Estamos aquí ante una figura con ojos heterotópicos, es decir, múltiples ojos situados en diversas partes que no son las que naturalmente corresponden. Chevalier y Gheerbrant entienden esta condición como infrahumana, y acuden al recuerdo del pastor Argos: los muchos ojos del mítico guardián de la vaca Io –ojos que nunca se cierran todos al mismo tiempo– significan una vigilancia volcada enteramente al mundo exterior, que así absorbe al hombre[13] imposibilitándole el recogimiento interior –hecho de una intimidad de silencio y de reflexión– en el que puedan darse la visión y la comprensión intelectuales. El Pastor Argos mira sin ver porque ve sólo una realidad aparente, las cosas exteriores en las que queda atrapado, y de allí su confusión y su falta de interioridad; en tanto que el que ve a Dios y a toda la creación  como manifestación de la Divinidad, descubre la Verdad de la magnificencia de su Creador, tanto como la suya propia de pequeñez y de pecado. En este sentido –el del conocimiento reverente de la Verdad– tenemos en Ez. 1, 18 y 10, 12 los querubines, seres tetramorfos (hombre, toro, león y águila) dotados de cuatro alas y sobre ruedas llenas de ojos; en Apoc. 4, 6-9 encontramos a los cuatro vivientes (figuras semejantes al león, al toro, al hombre y al águila) también llenos de ojos. En ambos casos se trata de seres próximos a la gloria de Dios, a Quien tributan alabanza en el conocimiento y contemplación de Su belleza. Es decir que la imagen llena de ojos por todos lados es una imagen que habla de sabiduría, de visión gozosa. Como lo dice el Sal. 110, 10: “El temor de Dios es el inicio de la sabiduría, todos los que lo experimentan tienen un conocimiento verdadero”.
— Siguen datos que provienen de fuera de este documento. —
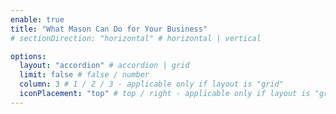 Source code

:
 ```yaml
---
enable: true
title: "What Mason Can Do for Your Business"
# sectionDirection: "horizontal" # horizontal | vertical

options:
  layout: "accordion" # accordion | grid
  limit: false # false / number
  column: 3 # 1 / 2 / 3 - applicable only if layout is "grid"
  iconPlacement: "top" # top / right - applicable only if layout is "grid"
---
```

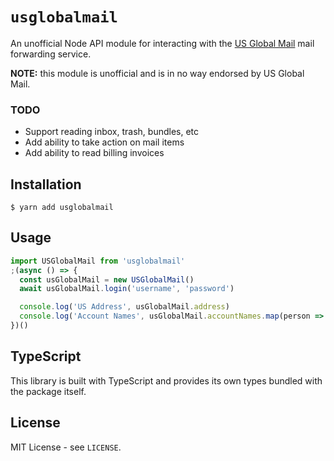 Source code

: # `usglobalmail`

An unofficial Node API module for interacting with the [US Global Mail](https://www.usglobalmail.com/) mail forwarding service.

**NOTE:** this module is unofficial and is in no way endorsed by US Global Mail.

### TODO

- Support reading inbox, trash, bundles, etc
- Add ability to take action on mail items
- Add ability to read billing invoices

## Installation

```
$ yarn add usglobalmail
```

## Usage

```typescript
import USGlobalMail from 'usglobalmail'
;(async () => {
  const usGlobalMail = new USGlobalMail()
  await usGlobalMail.login('username', 'password')

  console.log('US Address', usGlobalMail.address)
  console.log('Account Names', usGlobalMail.accountNames.map(person => person.name))
})()
```

## TypeScript

This library is built with TypeScript and provides its own types bundled with the package itself.

## License

MIT License - see `LICENSE`.
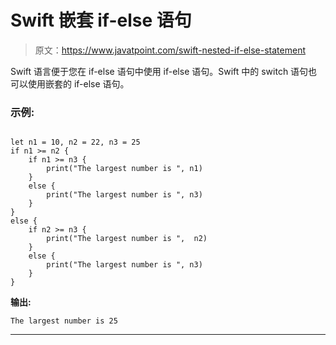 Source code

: # Swift 嵌套 if-else 语句

> 原文：<https://www.javatpoint.com/swift-nested-if-else-statement>

Swift 语言便于您在 if-else 语句中使用 if-else 语句。Swift 中的 switch 语句也可以使用嵌套的 if-else 语句。

### 示例:

```

let n1 = 10, n2 = 22, n3 = 25
if n1 >= n2 {
	if n1 >= n3 {
		print("The largest number is ", n1)
	}
	else {
		print("The largest number is ", n3)
	}
}
else {
	if n2 >= n3 {
		print("The largest number is ",  n2)
	}
	else {
		print("The largest number is ", n3)
	}
}

```

**输出:**

```
The largest number is 25

```

* * * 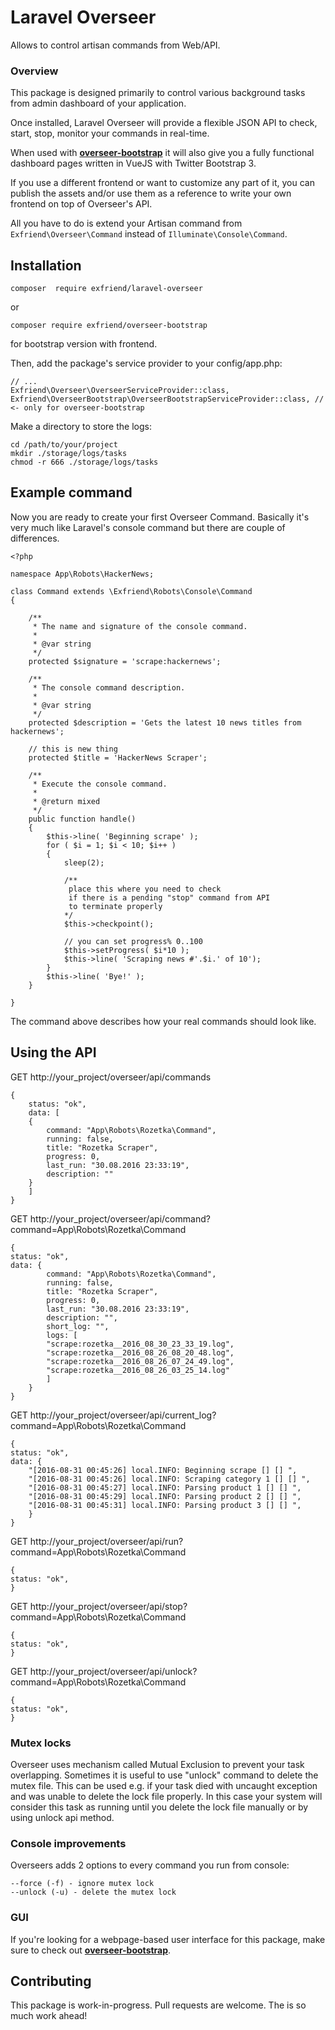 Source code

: # Laravel Overseer

Allows to control artisan commands from Web/API.

### Overview

This package is designed primarily to control various background tasks from
admin dashboard of your application.

Once installed, Laravel Overseer will provide a flexible JSON API to 
check, start, stop, monitor your commands in real-time.

When used with [**overseer-bootstrap**](https://github.com/exfriend/overseer-bootstrap) it will
also give you a fully functional dashboard pages written in VueJS with Twitter Bootstrap 3.

If you use a different frontend or want to customize any part of it, you can publish the assets and/or
use them as a reference to write your own frontend on top of Overseer's API.

All you have to do is extend your Artisan command from `Exfriend\Overseer\Command`
 instead of `Illuminate\Console\Command`.
 
## Installation
 
 ` composer  require exfriend/laravel-overseer `
  
  or 
 
 ` composer require exfriend/overseer-bootstrap ` 
 
 for bootstrap version with frontend.
 
 Then, add the package's service provider to your config/app.php:
 
 ```
 // ...
 Exfriend\Overseer\OverseerServiceProvider::class,
 Exfriend\OverseerBootstrap\OverseerBootstrapServiceProvider::class, // <- only for overseer-bootstrap
```
 
 Make a directory to store the logs:
 
```
cd /path/to/your/project
mkdir ./storage/logs/tasks
chmod -r 666 ./storage/logs/tasks
```
 
## Example command
 
 Now you are ready to create your first Overseer Command. 
 Basically it's very much like Laravel's console command but there 
 are couple of differences.
 
 ```
 <?php
 
 namespace App\Robots\HackerNews;
 
 class Command extends \Exfriend\Robots\Console\Command
 {
 
     /**
      * The name and signature of the console command.
      *
      * @var string
      */
     protected $signature = 'scrape:hackernews';
 
     /**
      * The console command description.
      *
      * @var string
      */
     protected $description = 'Gets the latest 10 news titles from hackernews';
     
     // this is new thing
     protected $title = 'HackerNews Scraper';
 
     /**
      * Execute the console command.
      *
      * @return mixed
      */
     public function handle()
     {
         $this->line( 'Beginning scrape' );
         for ( $i = 1; $i < 10; $i++ )
         {
             sleep(2);
             
             /**
              place this where you need to check 
              if there is a pending "stop" command from API
              to terminate properly
             */
             $this->checkpoint();
             
             // you can set progress% 0..100
             $this->setProgress( $i*10 );
             $this->line( 'Scraping news #'.$i.' of 10');
         }
         $this->line( 'Bye!' );
     }
 
 }

 ```
 
 The command above describes how your real commands should look like.
 
## Using the API 
 
GET http://your_project/overseer/api/commands
```
{
    status: "ok",
    data: [
    {
        command: "App\Robots\Rozetka\Command",
        running: false,
        title: "Rozetka Scraper",
        progress: 0,
        last_run: "30.08.2016 23:33:19",
        description: ""
    }
    ]
}
```
 
 
GET http://your_project/overseer/api/command?command=App\Robots\Rozetka\Command
```
{
status: "ok",
data: {
        command: "App\Robots\Rozetka\Command",
        running: false,
        title: "Rozetka Scraper",
        progress: 0,
        last_run: "30.08.2016 23:33:19",
        description: "",
        short_log: "",
        logs: [
        "scrape:rozetka__2016_08_30_23_33_19.log",
        "scrape:rozetka__2016_08_26_08_20_48.log",
        "scrape:rozetka__2016_08_26_07_24_49.log",
        "scrape:rozetka__2016_08_26_03_25_14.log"
        ]
    }
}
```
 
GET http://your_project/overseer/api/current_log?command=App\Robots\Rozetka\Command
```
{
status: "ok",
data: {
    "[2016-08-31 00:45:26] local.INFO: Beginning scrape [] [] ",
    "[2016-08-31 00:45:26] local.INFO: Scraping category 1 [] [] ",
    "[2016-08-31 00:45:27] local.INFO: Parsing product 1 [] [] ",
    "[2016-08-31 00:45:29] local.INFO: Parsing product 2 [] [] ",
    "[2016-08-31 00:45:31] local.INFO: Parsing product 3 [] [] ",
    }
}
```
 
GET http://your_project/overseer/api/run?command=App\Robots\Rozetka\Command
```
{
status: "ok",
}
```
 
 
GET http://your_project/overseer/api/stop?command=App\Robots\Rozetka\Command
```
{
status: "ok",
}
```
 
GET http://your_project/overseer/api/unlock?command=App\Robots\Rozetka\Command
```
{
status: "ok",
}
```
 
### Mutex locks

Overseer uses mechanism called Mutual Exclusion to prevent your task overlapping.
Sometimes it is useful to use "unlock" command to delete the mutex file. 
This can be used e.g. if your task died with uncaught exception and was unable to delete the lock file properly.
In this case your system will consider this task as running until you delete the lock file manually or by using unlock api method.

### Console improvements

Overseers adds 2 options to every command you run from console:
```
--force (-f) - ignore mutex lock
--unlock (-u) - delete the mutex lock
 ```
 
### GUI

If you're looking for a webpage-based user interface for this package, make sure to check out [**overseer-bootstrap**](https://github.com/exfriend/overseer-bootstrap).

## Contributing

This package is work-in-progress. Pull requests are welcome. The is so much work ahead!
Recordemos por otra parte un texto evangélico muy significativo sobre este tema: “La lámpara de tu cuerpo es tu Scivias 3, 8ojo. Si tu ojo es puro todo tu cuerpo será luminoso; pero si tu ojo es turbio, todo tu cuerpo será oscuro. Por consiguiente, si la luz que hay en ti es oscuridad, ¡cuán grande será la oscuridad misma!” (Mat. 6, 22-23). Si bien los ojos en la cabeza señalan la iluminación racional, de la inteligencia, los ojos en todo el cuerpo indicarían la iluminación de la totalidad y plenitud de la persona y el obrar conforme a la voluntad del Señor. Porque el cuerpo, la persona translúcida, no sólo recibe la Luz que la ilumina sino que es luz para los demás: “Señor, que quien me mire, a Ti te vea”; entonces el ser “todo ojos” es el hombre transfigurado, vuelto a su Dios y Señor, que puede decir con el apóstol Pablo: “Pero ya no vivo yo, sino que Cristo vive en mí: porque aunque ahora estoy viviendo en la carne, vivo en la fe en el Hijo de Dios, Quien me amó y Se entregó por mí.” (Gál. 2, 20)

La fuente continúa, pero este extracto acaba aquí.